The press is understandably most concerned with Bork's thinking on the First Amendment's guarantee of a free press. It is a measure of this complex jurist that he has shown himself, in his appellate court decisions, to be both a staunch defender of press freedom and a formidable threat to it.
This is not as contradictory as it may seem. Our associate Corky Johnson has studied landmark cases that Bork ruled and commented on, and a general pattern is discernible in his decisions: Against individuals offended by journalists, Bork has vigorously championed the press; against the government's attempts to put limits on press freedom, he has often come down on the side of the government. Bork's view is that the First Amendment's guarantee of free speech and press is not absolute when weighed against considerations of national security. His eminently pragmatic contention is that a government that can't protect itself from subversion won't be around very long to protect anyone's free speech.
His view on the contest between the press and its individual "victims" is also tinged with pragmatism.
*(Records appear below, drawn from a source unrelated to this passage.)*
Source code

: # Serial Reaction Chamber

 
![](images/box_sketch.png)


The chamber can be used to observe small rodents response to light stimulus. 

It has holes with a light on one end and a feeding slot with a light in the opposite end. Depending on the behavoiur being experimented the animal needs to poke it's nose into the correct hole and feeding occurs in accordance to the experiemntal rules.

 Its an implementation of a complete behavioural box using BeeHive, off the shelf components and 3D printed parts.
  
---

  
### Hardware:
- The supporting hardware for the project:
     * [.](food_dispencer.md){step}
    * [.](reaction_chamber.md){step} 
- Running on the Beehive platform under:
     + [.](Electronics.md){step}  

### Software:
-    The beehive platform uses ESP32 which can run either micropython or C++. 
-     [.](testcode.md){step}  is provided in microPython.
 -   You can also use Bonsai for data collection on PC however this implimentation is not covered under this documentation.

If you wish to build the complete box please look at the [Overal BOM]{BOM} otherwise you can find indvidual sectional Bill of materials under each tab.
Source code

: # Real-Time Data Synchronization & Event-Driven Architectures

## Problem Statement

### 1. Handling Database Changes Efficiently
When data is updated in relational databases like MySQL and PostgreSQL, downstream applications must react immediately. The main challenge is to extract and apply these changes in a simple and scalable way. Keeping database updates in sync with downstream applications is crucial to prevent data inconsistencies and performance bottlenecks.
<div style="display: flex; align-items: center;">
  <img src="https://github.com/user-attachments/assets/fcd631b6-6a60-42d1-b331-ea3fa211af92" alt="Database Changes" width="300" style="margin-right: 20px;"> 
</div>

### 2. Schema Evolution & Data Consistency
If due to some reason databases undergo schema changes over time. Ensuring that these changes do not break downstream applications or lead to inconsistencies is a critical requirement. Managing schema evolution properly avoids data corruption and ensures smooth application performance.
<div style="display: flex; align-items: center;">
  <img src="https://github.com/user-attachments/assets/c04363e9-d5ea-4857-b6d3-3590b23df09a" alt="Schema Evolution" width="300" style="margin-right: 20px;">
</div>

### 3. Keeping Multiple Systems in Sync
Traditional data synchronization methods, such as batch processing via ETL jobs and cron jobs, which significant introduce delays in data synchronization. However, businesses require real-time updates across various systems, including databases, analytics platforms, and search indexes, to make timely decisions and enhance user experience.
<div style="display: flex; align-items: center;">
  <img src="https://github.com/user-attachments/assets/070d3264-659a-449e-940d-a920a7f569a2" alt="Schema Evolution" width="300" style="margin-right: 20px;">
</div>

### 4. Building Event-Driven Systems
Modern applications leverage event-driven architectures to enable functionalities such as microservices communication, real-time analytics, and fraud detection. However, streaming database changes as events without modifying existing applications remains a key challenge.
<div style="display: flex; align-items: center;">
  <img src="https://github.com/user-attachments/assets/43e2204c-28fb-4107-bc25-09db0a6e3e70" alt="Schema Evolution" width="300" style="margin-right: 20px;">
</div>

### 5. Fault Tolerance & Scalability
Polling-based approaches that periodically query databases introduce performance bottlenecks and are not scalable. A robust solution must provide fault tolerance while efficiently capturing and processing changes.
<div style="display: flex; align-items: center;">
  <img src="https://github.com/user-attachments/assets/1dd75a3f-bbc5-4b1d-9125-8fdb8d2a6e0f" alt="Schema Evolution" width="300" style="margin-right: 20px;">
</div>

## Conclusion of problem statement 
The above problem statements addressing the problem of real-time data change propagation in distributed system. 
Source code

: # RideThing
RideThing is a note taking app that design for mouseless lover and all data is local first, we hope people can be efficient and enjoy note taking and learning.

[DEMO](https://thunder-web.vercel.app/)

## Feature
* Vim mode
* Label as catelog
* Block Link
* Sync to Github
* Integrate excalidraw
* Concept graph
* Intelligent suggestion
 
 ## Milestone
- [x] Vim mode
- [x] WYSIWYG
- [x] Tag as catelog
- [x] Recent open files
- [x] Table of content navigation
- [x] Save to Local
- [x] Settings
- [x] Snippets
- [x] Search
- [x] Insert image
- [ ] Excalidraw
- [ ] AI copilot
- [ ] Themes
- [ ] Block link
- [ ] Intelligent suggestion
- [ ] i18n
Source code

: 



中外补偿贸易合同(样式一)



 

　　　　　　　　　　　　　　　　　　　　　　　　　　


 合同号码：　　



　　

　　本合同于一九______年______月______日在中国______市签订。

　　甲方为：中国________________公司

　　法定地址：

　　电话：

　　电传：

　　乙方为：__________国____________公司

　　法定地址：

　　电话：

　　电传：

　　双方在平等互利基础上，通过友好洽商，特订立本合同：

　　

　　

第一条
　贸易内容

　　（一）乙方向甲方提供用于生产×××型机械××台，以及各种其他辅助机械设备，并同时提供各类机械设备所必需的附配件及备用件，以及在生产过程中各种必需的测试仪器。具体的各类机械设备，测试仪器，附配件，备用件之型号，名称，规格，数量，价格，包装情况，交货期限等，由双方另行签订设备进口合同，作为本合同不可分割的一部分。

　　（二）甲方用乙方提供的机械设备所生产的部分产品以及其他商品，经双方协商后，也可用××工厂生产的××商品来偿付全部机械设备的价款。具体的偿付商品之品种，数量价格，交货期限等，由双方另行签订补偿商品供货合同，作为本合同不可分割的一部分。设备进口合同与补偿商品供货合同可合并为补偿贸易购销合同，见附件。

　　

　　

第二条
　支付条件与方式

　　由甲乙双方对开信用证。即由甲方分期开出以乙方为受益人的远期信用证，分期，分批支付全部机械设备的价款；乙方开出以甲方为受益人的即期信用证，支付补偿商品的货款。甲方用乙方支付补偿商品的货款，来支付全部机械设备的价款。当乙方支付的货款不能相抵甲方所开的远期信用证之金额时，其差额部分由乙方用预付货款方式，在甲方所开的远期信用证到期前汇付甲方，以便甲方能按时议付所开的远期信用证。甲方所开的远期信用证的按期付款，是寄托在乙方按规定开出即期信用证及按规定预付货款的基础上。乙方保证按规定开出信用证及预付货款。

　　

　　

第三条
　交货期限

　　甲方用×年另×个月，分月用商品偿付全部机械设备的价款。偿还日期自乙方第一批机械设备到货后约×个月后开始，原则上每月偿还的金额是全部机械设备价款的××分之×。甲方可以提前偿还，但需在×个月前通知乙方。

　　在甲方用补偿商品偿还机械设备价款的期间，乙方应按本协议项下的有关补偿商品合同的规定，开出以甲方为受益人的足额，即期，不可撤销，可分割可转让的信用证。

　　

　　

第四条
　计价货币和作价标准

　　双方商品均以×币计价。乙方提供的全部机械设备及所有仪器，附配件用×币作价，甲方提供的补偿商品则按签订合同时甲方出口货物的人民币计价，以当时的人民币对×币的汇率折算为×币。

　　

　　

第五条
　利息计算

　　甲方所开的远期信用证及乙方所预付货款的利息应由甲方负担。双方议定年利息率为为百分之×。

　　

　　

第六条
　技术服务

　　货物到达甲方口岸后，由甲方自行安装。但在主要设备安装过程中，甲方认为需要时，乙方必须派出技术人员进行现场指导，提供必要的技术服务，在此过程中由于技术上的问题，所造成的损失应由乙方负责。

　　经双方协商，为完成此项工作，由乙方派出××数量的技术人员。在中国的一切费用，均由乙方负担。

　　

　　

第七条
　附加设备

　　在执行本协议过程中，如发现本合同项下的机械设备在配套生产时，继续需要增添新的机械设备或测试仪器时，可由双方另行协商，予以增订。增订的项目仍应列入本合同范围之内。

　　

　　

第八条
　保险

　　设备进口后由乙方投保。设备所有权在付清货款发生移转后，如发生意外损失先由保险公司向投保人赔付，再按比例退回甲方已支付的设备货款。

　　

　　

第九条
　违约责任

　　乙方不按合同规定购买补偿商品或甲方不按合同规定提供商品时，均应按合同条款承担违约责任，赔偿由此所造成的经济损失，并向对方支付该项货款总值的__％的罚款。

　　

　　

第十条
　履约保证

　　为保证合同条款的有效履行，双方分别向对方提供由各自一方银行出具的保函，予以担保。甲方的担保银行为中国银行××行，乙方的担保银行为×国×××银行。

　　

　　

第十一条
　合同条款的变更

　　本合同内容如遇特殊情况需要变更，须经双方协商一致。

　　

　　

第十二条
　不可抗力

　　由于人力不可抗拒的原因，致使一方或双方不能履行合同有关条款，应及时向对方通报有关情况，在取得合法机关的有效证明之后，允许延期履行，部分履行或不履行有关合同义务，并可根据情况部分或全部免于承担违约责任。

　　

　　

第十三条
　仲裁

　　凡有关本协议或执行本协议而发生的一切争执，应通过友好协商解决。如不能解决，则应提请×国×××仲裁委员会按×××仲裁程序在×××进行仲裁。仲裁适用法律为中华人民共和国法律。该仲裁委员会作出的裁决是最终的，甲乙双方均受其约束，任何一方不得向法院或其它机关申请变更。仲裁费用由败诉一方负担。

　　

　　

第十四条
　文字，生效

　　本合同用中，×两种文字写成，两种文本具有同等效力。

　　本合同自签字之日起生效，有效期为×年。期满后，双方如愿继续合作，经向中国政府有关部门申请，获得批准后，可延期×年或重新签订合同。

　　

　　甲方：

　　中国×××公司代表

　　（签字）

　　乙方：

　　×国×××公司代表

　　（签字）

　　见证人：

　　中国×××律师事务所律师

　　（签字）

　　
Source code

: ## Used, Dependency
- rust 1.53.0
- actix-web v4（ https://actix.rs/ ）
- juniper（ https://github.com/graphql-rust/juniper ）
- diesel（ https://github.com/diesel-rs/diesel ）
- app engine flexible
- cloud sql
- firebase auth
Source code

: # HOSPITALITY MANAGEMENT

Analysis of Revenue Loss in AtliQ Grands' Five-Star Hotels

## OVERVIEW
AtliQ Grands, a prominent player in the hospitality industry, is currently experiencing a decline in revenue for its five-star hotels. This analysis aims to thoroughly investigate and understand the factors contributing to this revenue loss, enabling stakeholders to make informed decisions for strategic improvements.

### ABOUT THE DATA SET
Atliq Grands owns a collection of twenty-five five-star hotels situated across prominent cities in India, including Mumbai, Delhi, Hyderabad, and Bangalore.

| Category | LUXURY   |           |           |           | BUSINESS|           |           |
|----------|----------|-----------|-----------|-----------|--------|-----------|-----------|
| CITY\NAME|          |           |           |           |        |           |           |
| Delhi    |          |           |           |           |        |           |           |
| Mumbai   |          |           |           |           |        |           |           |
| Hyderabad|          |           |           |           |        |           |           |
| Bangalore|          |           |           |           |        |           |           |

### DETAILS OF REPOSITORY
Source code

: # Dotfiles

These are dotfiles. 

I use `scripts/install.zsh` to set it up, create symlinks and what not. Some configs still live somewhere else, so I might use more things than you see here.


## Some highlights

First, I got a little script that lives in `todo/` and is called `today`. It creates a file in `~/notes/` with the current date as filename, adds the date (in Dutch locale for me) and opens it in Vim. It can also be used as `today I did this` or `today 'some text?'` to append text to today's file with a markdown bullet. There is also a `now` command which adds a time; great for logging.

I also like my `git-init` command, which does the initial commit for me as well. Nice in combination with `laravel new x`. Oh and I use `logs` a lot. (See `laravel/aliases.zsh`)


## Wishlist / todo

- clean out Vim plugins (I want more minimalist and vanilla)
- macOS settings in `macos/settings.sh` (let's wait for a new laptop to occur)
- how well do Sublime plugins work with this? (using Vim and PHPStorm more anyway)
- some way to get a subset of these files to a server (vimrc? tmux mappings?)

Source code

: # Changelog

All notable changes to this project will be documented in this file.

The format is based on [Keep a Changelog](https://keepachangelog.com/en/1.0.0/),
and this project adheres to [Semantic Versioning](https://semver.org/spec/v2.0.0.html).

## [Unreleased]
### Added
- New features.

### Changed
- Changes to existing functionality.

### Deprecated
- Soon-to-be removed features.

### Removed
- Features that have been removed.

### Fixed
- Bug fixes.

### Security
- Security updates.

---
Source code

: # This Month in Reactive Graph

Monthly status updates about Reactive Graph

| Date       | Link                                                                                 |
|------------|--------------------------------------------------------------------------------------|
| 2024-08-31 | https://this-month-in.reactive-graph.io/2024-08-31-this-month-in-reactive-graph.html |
He expressed himself vividly in his opinion concurring in the dismissal of a libel suit brought against syndicated columnists Rowland Evans and Robert Novak by a professor who claimed their characterization of him as a Marxist had cost him a prestigious university appointment.
"A freshening stream of libel actions, which often seem as much designed to punish writers and publications as to recover damages for real injuries, may threaten the public and constitutional interest in free, and frequently rough, discussion," Bork wrote. "Those who step into areas of public dispute, who choose the pleasures and distractions of controversy, must be willing to bear criticism, disparagement and even wounding assessments."
The press could hardly have asked for a more ringing defense of its right to free and untrammeled commentary. On the basis of that decision alone, some journalists (and their libel lawyers) have hailed Bork as a justice who will help discourage the "freshening stream" of litigation that has bankrupted some newspapers and caused others to soften their more aggressive tendencies.